Yağız ceketini vermişti. Ben ceketi top haline getirip kafasına bastırmıştım. Nabzını kontrol ettiğimde düzenliydi. Başındaki kanama durmuyordu bu yüzden ceketi bırakıp Geceyi kucağıma aldım. Hızlı bir şekilde arabanın yanına gittim ve Geceyi arkaya yatırdım. Gecenin başının ucuna oturdum ve kafasını dizlerimin üzerine koydum. Yağız şoför kısmına oturmuş hızla arabayı sürmeye başlamıştı.

"Gece iyi olucaksın! Dayan güzelim! Kaçma dedim sana yapma dedim niye dinlemedin beni? Dayan geçecek güzelim dayan!" dedim.

Gecenin gözlerinin aralandığını görmüştüm. Gözlerini aralamış ve bana bakıyordu.

"U-Ulaş!" dedi.

Sesi çok bitkindi. Korkuyordum sanki her an gidicekmiş gibi korkuyordum.

"Güzelim" dedim.

Tam belli olmasa da dudaklarında hafif bir tebessüm oluşmuştu.

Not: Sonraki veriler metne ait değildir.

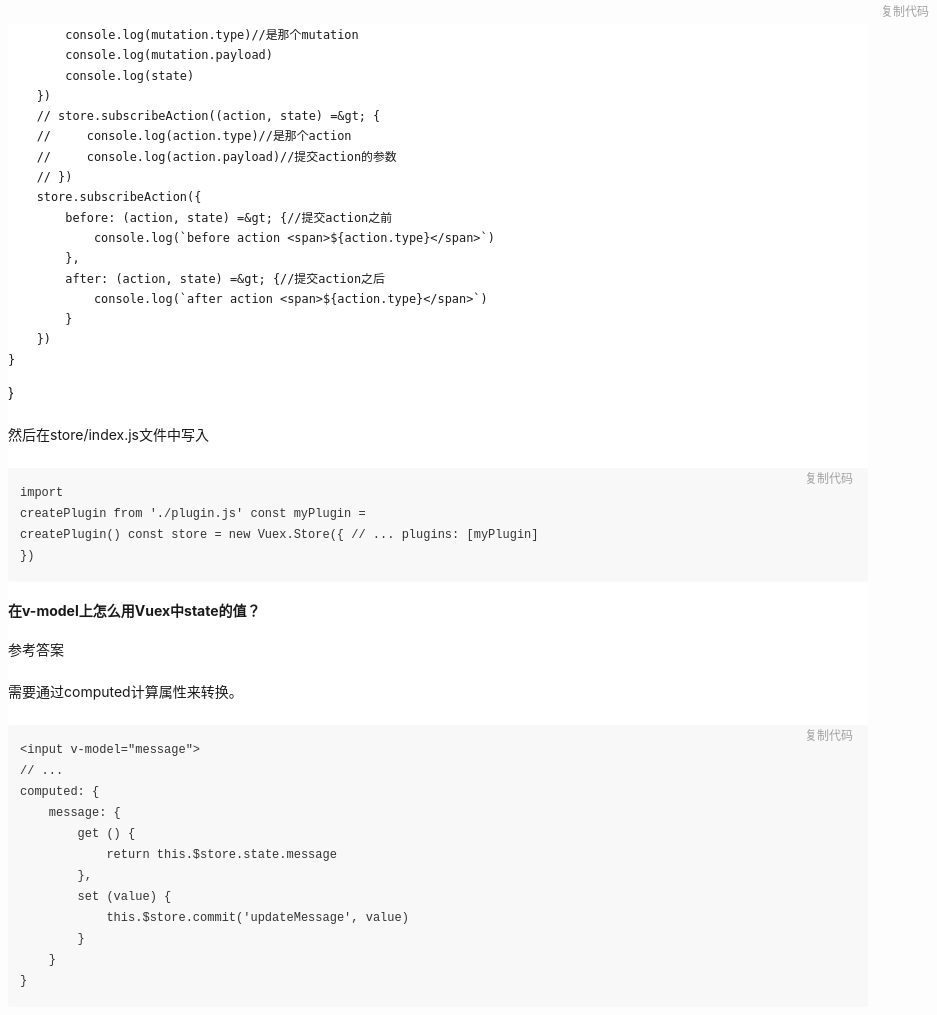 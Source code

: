             console.log(mutation.type)//是那个mutation
            console.log(mutation.payload)
            console.log(state)
        })
        // store.subscribeAction((action, state) =&gt; {
        //     console.log(action.type)//是那个action
        //     console.log(action.payload)//提交action的参数
        // })
        store.subscribeAction({
            before: (action, state) =&gt; {//提交action之前
                console.log(`before action <span>${action.type}</span>`)
            },
            after: (action, state) =&gt; {//提交action之后
                console.log(`after action <span>${action.type}</span>`)
            }
        })
    }
}
<span class="copy-code-btn" style="position: absolute; top: 6px; right: 15px; font-size: 12px; line-height: 1; cursor: pointer; color: rgba(140, 140, 140, 0.8); transition: color 0.1s ease 0s;">复制代码</span></code></pre><p style="line-height: inherit; margin-top: 22px; margin-bottom: 22px;">然后在store/index.js文件中写入</p><pre style="font-family: Menlo, Monaco, Consolas, &quot;Courier New&quot;, monospace; font-size: 1em; position: relative; overflow: auto; line-height: 1.75;"><code lang="bash" class="copyable" style="font-family: Menlo, Monaco, Consolas, &quot;Courier New&quot;, monospace; font-size: 12px; word-break: normal; border-radius: 2px; overflow-x: auto; background: rgb(248, 248, 248); color: rgb(51, 51, 51); padding: 15px 12px; margin: 0px; display: block;">import createPlugin from <span>'./plugin.js'</span>
const myPlugin = createPlugin()
const store = new Vuex.Store({
  // ...
  plugins: [myPlugin]
})
<span class="copy-code-btn" style="position: absolute; top: 6px; right: 15px; font-size: 12px; line-height: 1; cursor: pointer; color: rgba(140, 140, 140, 0.8); transition: color 0.1s ease 0s;">复制代码</span></code></pre></details>

#### 在v-model上怎么用Vuex中state的值？

<details open="" style="display: block;"><summary style="display: block;">参考答案</summary><p style="line-height: inherit; margin-top: 22px; margin-bottom: 22px;">需要通过computed计算属性来转换。</p><pre style="font-family: Menlo, Monaco, Consolas, &quot;Courier New&quot;, monospace; font-size: 1em; position: relative; overflow: auto; line-height: 1.75;"><code lang="bash" class="copyable" style="font-family: Menlo, Monaco, Consolas, &quot;Courier New&quot;, monospace; font-size: 12px; word-break: normal; border-radius: 2px; overflow-x: auto; background: rgb(248, 248, 248); color: rgb(51, 51, 51); padding: 15px 12px; margin: 0px; display: block;">&lt;input v-model=<span>"message"</span>&gt;
// ...
computed: {
    message: {
        <span><span>get</span></span> () {
            <span>return</span> this.<span>$store</span>.state.message
        },
        <span>set</span> (value) {
            this.<span>$store</span>.commit(<span>'updateMessage'</span>, value)
        }
    }
}
<span class="copy-code-btn" style="position: absolute; top: 6px; right: 15px; font-size: 12px; line-height: 1; cursor: pointer; color: rgba(140, 140, 140, 0.8); transition: color 0.1s ease 0s;">复制代码</span></code></pre></details>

"B-Ben bana... Ne oldu!? Başım... Canım çok acıyor!" dedi.

Onun canının acısından fazlaydı benim acım. Sevdiğim kız kucağımda bana canım acıyor diyordu ve hiç bişey yapamıyordum.

"Geçecek tamam mı? Geçecek güzelim. Düştün sadece ve başını vurmuşsun. Hastaneye gidiyoruz geçecek!" dedim.

"Buldun y-yine beni."dedi.

"Buldum. Sen benimsin. Sana söyledim kaçma dedim niye dinlemedin güzelim?" dedim.